INPUT RECORDS ::

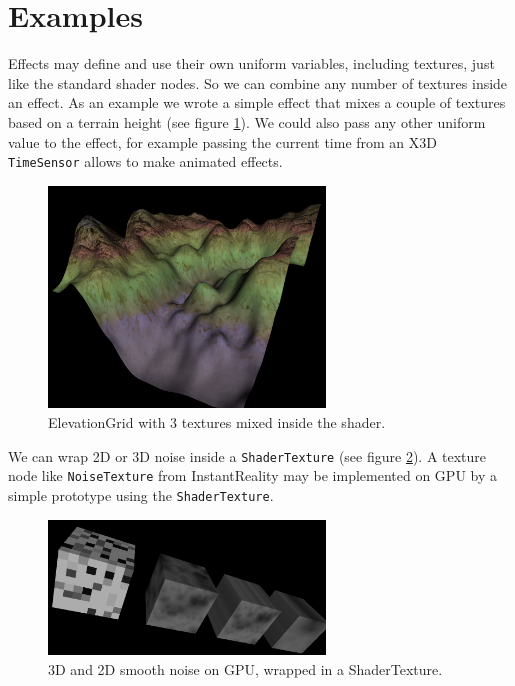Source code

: \documentclass{egpubl}
\begin{document}
\section{Examples}

Effects may define and use their own uniform variables, including textures,
just like the standard shader nodes. So we can combine any number of textures
inside an effect. As an example we wrote a simple effect that mixes a couple of
textures based on a terrain height (see figure \ref{fig_terrain}).
We could also pass any other uniform value to the effect, for example
passing the current time from an X3D \texttt{TimeSensor} allows to make
animated effects.

\begin{figure}[H]
  \centering
  \includegraphics[width=2.9in]{terrain}
  \caption{ElevationGrid with 3 textures mixed inside the shader.}
  \label{fig_terrain}
\end{figure}

We can wrap 2D or 3D noise inside a \texttt{ShaderTexture}
(see figure \ref{fig_noise}).
A texture node like \texttt{NoiseTexture} from InstantReality
\cite{instant:noisetex}
may be implemented on GPU by a simple prototype using the \texttt{ShaderTexture}.

\begin{figure}[H]
  \centering
  \includegraphics[width=2.9in]{noise-cropped}
  \caption{3D and 2D smooth noise on GPU, wrapped in a ShaderTexture.}
  \label{fig_noise}
\end{figure}
\end{document}
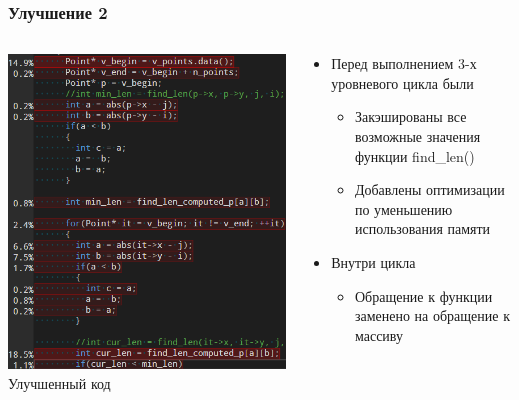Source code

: \documentclass[10pt]{beamer}
\begin{document}
\begin{frame}
\frametitle{Улучшение 2}


\begin{columns}[c]

\begin{center}
  \includegraphics[width=\textwidth]{res/img/AnalysisTargetWizard3CodeCropped.png}
  Улучшенный код
\end{center}

\begin{block}{}
  \begin{itemize}
    \item Перед выполнением 3-х уровневого цикла были
    \begin{itemize}
      \item Закэшированы все возможные значения функции find\_len()
      \item Добавлены оптимизации по уменьшению использования памяти
    \end{itemize}
    \item Внутри цикла
    \begin{itemize}
      \item Обращение к функции заменено на обращение к массиву
    \end{itemize}
  \end{itemize}
\end{block}

\end{columns}

\end{frame}
\end{document}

TASK BRIEF :: The whole listing should be transcribed exactly, though its pictures must be left out.

RESULT FOR THIS TASK ::
Source code

: \documentclass{egpubl}
\begin{document}
\section{Examples}

Effects may define and use their own uniform variables, including textures,
just like the standard shader nodes. So we can combine any number of textures
inside an effect. As an example we wrote a simple effect that mixes a couple of
textures based on a terrain height (see figure \ref{fig_terrain}).
We could also pass any other uniform value to the effect, for example
passing the current time from an X3D \texttt{TimeSensor} allows to make
animated effects.

\begin{figure}[H]
  \centering
  \includegraphics[width=2.9in]{terrain}
  \caption{ElevationGrid with 3 textures mixed inside the shader.}
  \label{fig_terrain}
\end{figure}

We can wrap 2D or 3D noise inside a \texttt{ShaderTexture}
(see figure \ref{fig_noise}).
A texture node like \texttt{NoiseTexture} from InstantReality
\cite{instant:noisetex}
may be implemented on GPU by a simple prototype using the \texttt{ShaderTexture}.

\begin{figure}[H]
  \centering
  \includegraphics[width=2.9in]{noise-cropped}
  \caption{3D and 2D smooth noise on GPU, wrapped in a ShaderTexture.}
  \label{fig_noise}
\end{figure}
\end{document}
Source code

: \documentclass[10pt]{beamer}
\begin{document}
\begin{frame}
\frametitle{Улучшение 2}


\begin{columns}[c]

\begin{center}
  \includegraphics[width=\textwidth]{res/img/AnalysisTargetWizard3CodeCropped.png}
  Улучшенный код
\end{center}

\begin{block}{}
  \begin{itemize}
    \item Перед выполнением 3-х уровневого цикла были
    \begin{itemize}
      \item Закэшированы все возможные значения функции find\_len()
      \item Добавлены оптимизации по уменьшению использования памяти
    \end{itemize}
    \item Внутри цикла
    \begin{itemize}
      \item Обращение к функции заменено на обращение к массиву
    \end{itemize}
  \end{itemize}
\end{block}

\end{columns}

\end{frame}
\end{document}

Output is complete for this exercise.